Morall, 412 F.3d. at 174; Jones Total Health Care Pharmacy, LLC v. Drug 
Enf't Admin., 881 F.3d 823, 830 (11th Cir. 2018); Garrett Howard Smith, 
M.D., 83 FR 18882, 18904 (2018).
    The issue of trust is necessarily a fact-dependent determination 
based on the circumstances presented by the individual registrant. 
Jeffrey Stein, M.D., 84 FR 46968, 46972 (2019); see also Jones Total 
Health Care Pharmacy, 881 F.3d at 833. Moreover, as past performance is 
the best predictor of future performance, DEA Administrators have 
required that a registrant who has committed acts inconsistent with the 
public interest must accept responsibility for those acts and 
demonstrate that he will not engage in future misconduct. Jones Total 
Health Care Pharmacy, 881 F.3d at 833; ALRA Labs, Inc. v. Drug Enf't 
Admin., 54 F.3d 450, 452 (7th Cir. 1995). A registrant's acceptance of 
responsibility must be unequivocal. Jones Total Health Care Pharmacy, 
881 F.3d at 830-31. In addition, a registrant's candor during the 
investigation and hearing has been an important factor in determining 
acceptance of responsibility and the appropriate sanction. Id. Further, 
the Agency has found that the egregiousness and extent of the 
misconduct are significant factors in determining the appropriate 
sanction. Id. at 834 & n.4. The Agency has also considered the need to 
deter similar acts by the registrant and by the community of 
registrants. Jeffrey Stein, M.D., 84 FR 46972-73.
    Here, Registrant failed to answer the allegations contained in the 
OSC/ISO and did not otherwise avail herself of the opportunity to 
refute the Government's case. As such, there is no record evidence that 
Registrant takes responsibility, let alone unequivocal responsibility, 
for the founded violations, meaning, among other things, that it is not 
reasonable to believe that Registrant's future controlled substance-
related actions will comply with legal requirements. Accordingly, 
Registrant did not convince the Agency that she can be entrusted with 
registration.
    Further, the interests of specific and general deterrence weigh in 
favor of revocation. Given the foundational nature of Registrant's 
violations, a sanction less than revocation would send a message to the 
existing and prospective registrant community that compliance with the 
law is not a condition precedent to maintaining a registration.

E. Conclusion

    Accordingly, I shall order the sanction the Government requested, 
as contained in the Order below.

Order

    Pursuant to 28 CFR 0.100(b) and the authority vested in me by 21 
U.S.C. 824(a) and 21 U.S.C. 823(g)(1), I hereby revoke DEA Certificates 
of Registration Nos.

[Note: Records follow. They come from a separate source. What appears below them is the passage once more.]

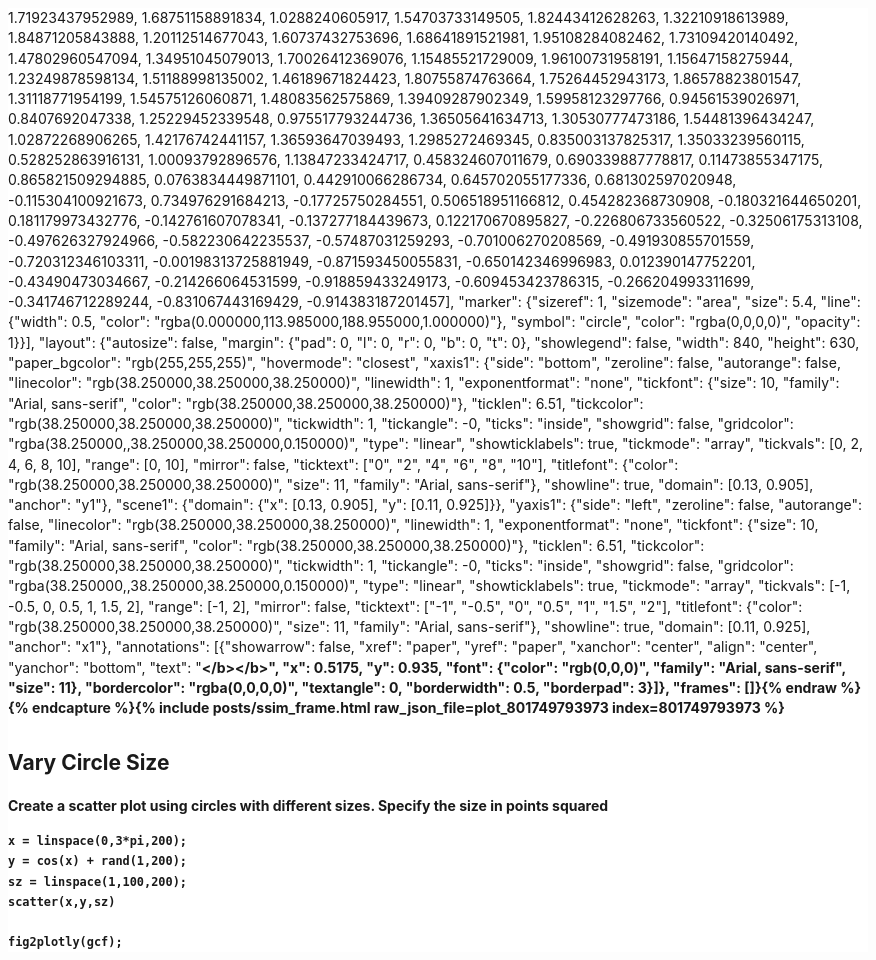 1.71923437952989, 1.68751158891834, 1.0288240605917, 1.54703733149505, 1.82443412628263, 1.32210918613989, 1.84871205843888, 1.20112514677043, 1.60737432753696, 1.68641891521981, 1.95108284082462, 1.73109420140492, 1.47802960547094, 1.34951045079013, 1.70026412369076, 1.15485521729009, 1.96100731958191, 1.15647158275944, 1.23249878598134, 1.51188998135002, 1.46189671824423, 1.80755874763664, 1.75264452943173, 1.86578823801547, 1.31118771954199, 1.54575126060871, 1.48083562575869, 1.39409287902349, 1.59958123297766, 0.94561539026971, 0.8407692047338, 1.25229452339548, 0.975517793244736, 1.36505641634713, 1.30530777473186, 1.54481396434247, 1.02872268906265, 1.42176742441157, 1.36593647039493, 1.2985272469345, 0.835003137825317, 1.35033239560115, 0.528252863916131, 1.00093792896576, 1.13847233424717, 0.458324607011679, 0.690339887778817, 0.11473855347175, 0.865821509294885, 0.0763834449871101, 0.442910066286734, 0.645702055177336, 0.681302597020948, -0.115304100921673, 0.734976291684213, -0.17725750284551, 0.506518951166812, 0.454282368730908, -0.180321644650201, 0.181179973432776, -0.142761607078341, -0.137277184439673, 0.122170670895827, -0.226806733560522, -0.32506175313108, -0.497626327924966, -0.582230642235537, -0.57487031259293, -0.701006270208569, -0.491930855701559, -0.720312346103311, -0.00198313725881949, -0.871593450055831, -0.650142346996983, 0.012390147752201, -0.43490473034667, -0.214266064531599, -0.918859433249173, -0.609453423786315, -0.266204993311699, -0.341746712289244, -0.831067443169429, -0.914383187201457], "marker": {"sizeref": 1, "sizemode": "area", "size": 5.4, "line": {"width": 0.5, "color": "rgba(0.000000,113.985000,188.955000,1.000000)"}, "symbol": "circle", "color": "rgba(0,0,0,0)", "opacity": 1}}], "layout": {"autosize": false, "margin": {"pad": 0, "l": 0, "r": 0, "b": 0, "t": 0}, "showlegend": false, "width": 840, "height": 630, "paper_bgcolor": "rgb(255,255,255)", "hovermode": "closest", "xaxis1": {"side": "bottom", "zeroline": false, "autorange": false, "linecolor": "rgb(38.250000,38.250000,38.250000)", "linewidth": 1, "exponentformat": "none", "tickfont": {"size": 10, "family": "Arial, sans-serif", "color": "rgb(38.250000,38.250000,38.250000)"}, "ticklen": 6.51, "tickcolor": "rgb(38.250000,38.250000,38.250000)", "tickwidth": 1, "tickangle": -0, "ticks": "inside", "showgrid": false, "gridcolor": "rgba(38.250000,,38.250000,38.250000,0.150000)", "type": "linear", "showticklabels": true, "tickmode": "array", "tickvals": [0, 2, 4, 6, 8, 10], "range": [0, 10], "mirror": false, "ticktext": ["0", "2", "4", "6", "8", "10"], "titlefont": {"color": "rgb(38.250000,38.250000,38.250000)", "size": 11, "family": "Arial, sans-serif"}, "showline": true, "domain": [0.13, 0.905], "anchor": "y1"}, "scene1": {"domain": {"x": [0.13, 0.905], "y": [0.11, 0.925]}}, "yaxis1": {"side": "left", "zeroline": false, "autorange": false, "linecolor": "rgb(38.250000,38.250000,38.250000)", "linewidth": 1, "exponentformat": "none", "tickfont": {"size": 10, "family": "Arial, sans-serif", "color": "rgb(38.250000,38.250000,38.250000)"}, "ticklen": 6.51, "tickcolor": "rgb(38.250000,38.250000,38.250000)", "tickwidth": 1, "tickangle": -0, "ticks": "inside", "showgrid": false, "gridcolor": "rgba(38.250000,,38.250000,38.250000,0.150000)", "type": "linear", "showticklabels": true, "tickmode": "array", "tickvals": [-1, -0.5, 0, 0.5, 1, 1.5, 2], "range": [-1, 2], "mirror": false, "ticktext": ["-1", "-0.5", "0", "0.5", "1", "1.5", "2"], "titlefont": {"color": "rgb(38.250000,38.250000,38.250000)", "size": 11, "family": "Arial, sans-serif"}, "showline": true, "domain": [0.11, 0.925], "anchor": "x1"}, "annotations": [{"showarrow": false, "xref": "paper", "yref": "paper", "xanchor": "center", "align": "center", "yanchor": "bottom", "text": "<b><b><\/b><\/b>", "x": 0.5175, "y": 0.935, "font": {"color": "rgb(0,0,0)", "family": "Arial, sans-serif", "size": 11}, "bordercolor": "rgba(0,0,0,0)", "textangle": 0, "borderwidth": 0.5, "borderpad": 3}]}, "frames": []}{% endraw %}{% endcapture %}{% include posts/ssim_frame.html raw_json_file=plot_801749793973 index=801749793973 %}





## Vary Circle Size

Create a scatter plot using circles with different sizes. Specify the size in points squared

```{matlab}
x = linspace(0,3*pi,200);
y = cos(x) + rand(1,200);
sz = linspace(1,100,200);
scatter(x,y,sz)

fig2plotly(gcf);
```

FB3395806 and FB9305891 issued to Lona Bibbs-
Walker, D.D.S. Further, pursuant to 28 CFR 0.100(b) and the authority 
vested in me by 21 U.S.C. 824(a) and 21 U.S.C. 823(g)(1), I hereby deny 
any pending applications of Lona Bibbs-Walker, D.D.S., to renew or 
modify the named registrations, as well as any other pending 
application of Lona Bibbs-Walker, D.D.S., for

[[Page 16002]]

additional registration in Georgia. This Order is effective May 16, 
2025.

Signing Authority

    This document of the Drug Enforcement Administration was signed on 
April 10, 2025, by Acting Administrator Derek Maltz. That document with 
the original signature and date is maintained by DEA. For 
administrative purposes only, and in compliance with requirements of 
the Office of the Federal Register, the undersigned DEA Federal 
Register Liaison Officer has been authorized to sign and submit the 
document in electronic format for publication, as an official document 
of DEA. This administrative process in no way alters the legal effect 
of this document upon publication in the Federal Register.

Heather Achbach,
Federal Register Liaison Officer, Drug Enforcement Administration.